August 15, 2022

Bank of America Near $8.5 Billion Deal on Mortgage Securities

The company’s board has yet to approve the settlement, but both sides are aiming to get it done by Thursday, according to an individual close to the negotiations. The timing is intended to take place before the second quarter ends.

Bank of America stock jumped 38 cents in after-hours trading to $11.19 a share after news reports of the deal.

The issue of how much the bank would have to compensate investors in mortgage securities it had assembled has been hanging over the shares since last fall. But the company does not anticipate having to raise capital or sell stock to come up with the money for the settlement.

The settlement was less than the tens of billions some investors feared Bank of America would have to shell out, but it will wipe out all of the company earnings in the first half of this year, while heightening the risks that other banks will be sued by investors who hold securities the banks assembled from home loans that have since defaulted.

  “I think this is huge,” said Mike Mayo, a bank analyst with Credit Agricole in New York. “It’s about time the industry resolves issues from the financial crisis and focuses more on righting their companies and improving the economy. This is the most significant step since the financial crisis that helps do that.”

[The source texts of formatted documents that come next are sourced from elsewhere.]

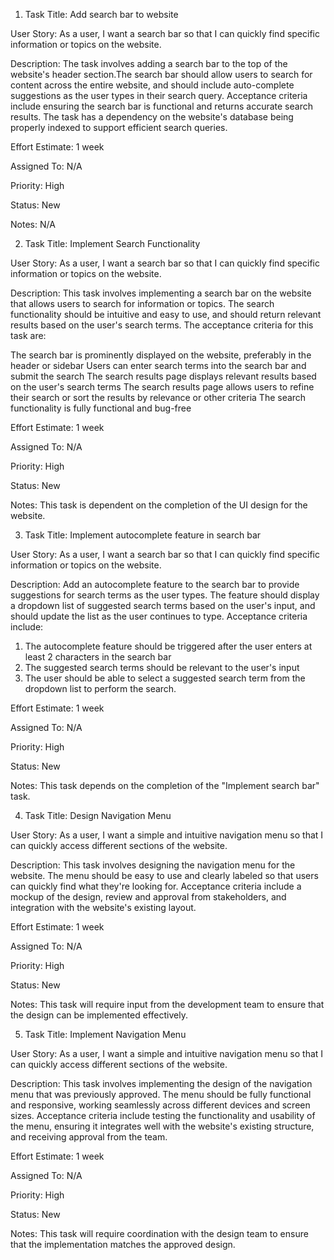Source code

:1. Task Title: Add search bar to website

User Story: As a user, I want a search bar so that I can quickly find specific information or topics on the website.

Description: The task involves adding a search bar to the top of the website's header section.The search bar should allow users to search for content across the entire website, and should include auto-complete suggestions as the user types in their search query. Acceptance criteria include ensuring the search bar is functional and returns accurate search results. The task has a dependency on the website's database being properly indexed to support efficient search queries.

Effort Estimate: 1 week

Assigned To: N/A

Priority: High

Status: New

Notes: N/A

2. Task Title: Implement Search Functionality

User Story: As a user, I want a search bar so that I can quickly find specific information or topics on the website.

Description: This task involves implementing a search bar on the website that allows users to search for information or topics. The search functionality should be intuitive and easy to use, and should return relevant results based on the user's search terms. The acceptance criteria for this task are:

The search bar is prominently displayed on the website, preferably in the header or sidebar
Users can enter search terms into the search bar and submit the search
The search results page displays relevant results based on the user's search terms
The search results page allows users to refine their search or sort the results by relevance or other criteria
The search functionality is fully functional and bug-free

Effort Estimate: 1 week

Assigned To: N/A

Priority: High

Status: New

Notes: This task is dependent on the completion of the UI design for the website.

3. Task Title: Implement autocomplete feature in search bar

User Story: As a user, I want a search bar so that I can quickly find specific information or topics on the website.

Description: Add an autocomplete feature to the search bar to provide suggestions for search terms as the user types. The feature should display a dropdown list of suggested search terms based on the user's input, and should update the list as the user continues to type. 
Acceptance criteria include:
  1) The autocomplete feature should be triggered after the user enters at least 2 characters in the search bar
  2) The suggested search terms should be relevant to the user's input
  3) The user should be able to select a suggested search term from the dropdown list to perform the search.

Effort Estimate: 1 week

Assigned To: N/A

Priority: High

Status: New

Notes: This task depends on the completion of the "Implement search bar" task.

4. Task Title: Design Navigation Menu

User Story: As a user, I want a simple and intuitive navigation menu so that I can quickly access different sections of the website.

Description: This task involves designing the navigation menu for the website. The menu should be easy to use and clearly labeled so that users can quickly find what they're looking for. Acceptance criteria include a mockup of the design, review and approval from stakeholders, and integration with the website's existing layout.

Effort Estimate: 1 week

Assigned To: N/A

Priority: High

Status: New

Notes: This task will require input from the development team to ensure that the design can be implemented effectively.

5. Task Title: Implement Navigation Menu

User Story: As a user, I want a simple and intuitive navigation menu so that I can quickly access different sections of the website.

Description: This task involves implementing the design of the navigation menu that was previously approved. The menu should be fully functional and responsive, working seamlessly across different devices and screen sizes. Acceptance criteria include testing the functionality and usability of the menu, ensuring it integrates well with the website's existing structure, and receiving approval from the team.

Effort Estimate: 1 week

Assigned To: N/A

Priority: High

Status: New

Notes: This task will require coordination with the design team to ensure that the implementation matches the approved design.
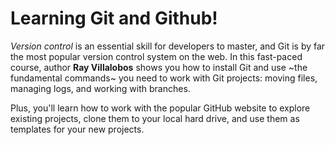 # Learning Git and Github!

*Version control* is an essential skill for developers to master, and Git is by far the most popular version control system on the web. In this fast-paced course, author **Ray Villalobos** shows you how to install Git and use ~the fundamental commands~ you need to work with Git projects: moving files, managing logs, and working with branches.

Plus, you'll learn how to work with the popular GitHub website to explore existing projects, clone them to your local hard drive, and use them as templates for your new projects.
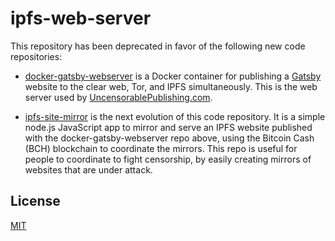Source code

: # ipfs-web-server

This repository has been deprecated in favor of the following new code repositories:
- [docker-gatsby-webserver](https://github.com/Permissionless-Software-Foundation/docker-gatsby-webserver) is a Docker container for publishing a [Gatsby](https://www.gatsbyjs.com/) website to the clear web, Tor, and IPFS simultaneously. This is the web server used by [UncensorablePublishing.com](https://uncensorablepublishing.com).

- [ipfs-site-mirror](https://github.com/Permissionless-Software-Foundation/ipfs-site-mirror) is the next evolution of this code repository. It is a simple node.js JavaScript app to mirror and serve an IPFS website published with the docker-gatsby-webserver repo above, using the Bitcoin Cash (BCH) blockchain to coordinate the mirrors. This repo is useful for people to coordinate to fight censorship, by easily creating mirrors of websites that are under attack.

## License
[MIT](LICENSE.md)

Last fall, analysts warned that the toll from suits by these investors and other private holders could total tens of billions of dollars, but the proposed deal would lift some of that uncertainty. The securities affected by the deal come almost entirely from Countrywide, the subprime mortgage lender whose excesses have come to symbolize the excesses of the housing boom. Bank of America bought Countrywide in 2008.

The $8.5 billion settlement represents just a portion of the bank’s total exposure to faulty mortgage bonds. Analysts say it appears to cover about $56 billion of the roughly $222 billion of troubled loans that were bundled into securities, largely by the Countrywide Financial business in acquired in early 2008.

Other huge risks from the fallout of the subprime mortgage crisis still loom — both for Bank of America and its giant peers.  All 50 state attorneys general are in the final stages of settling an investigation into abuses by the biggest mortgage servicers,  and are pressing the banks to pay up to $30 billion in fines and penalties.

What’s more, insurance companies that backed many of the soured mortgage-backed securities are also pressing for reimbursement,  arguing that the original mortgages were underwritten with false information and didn’t conform to normal standards.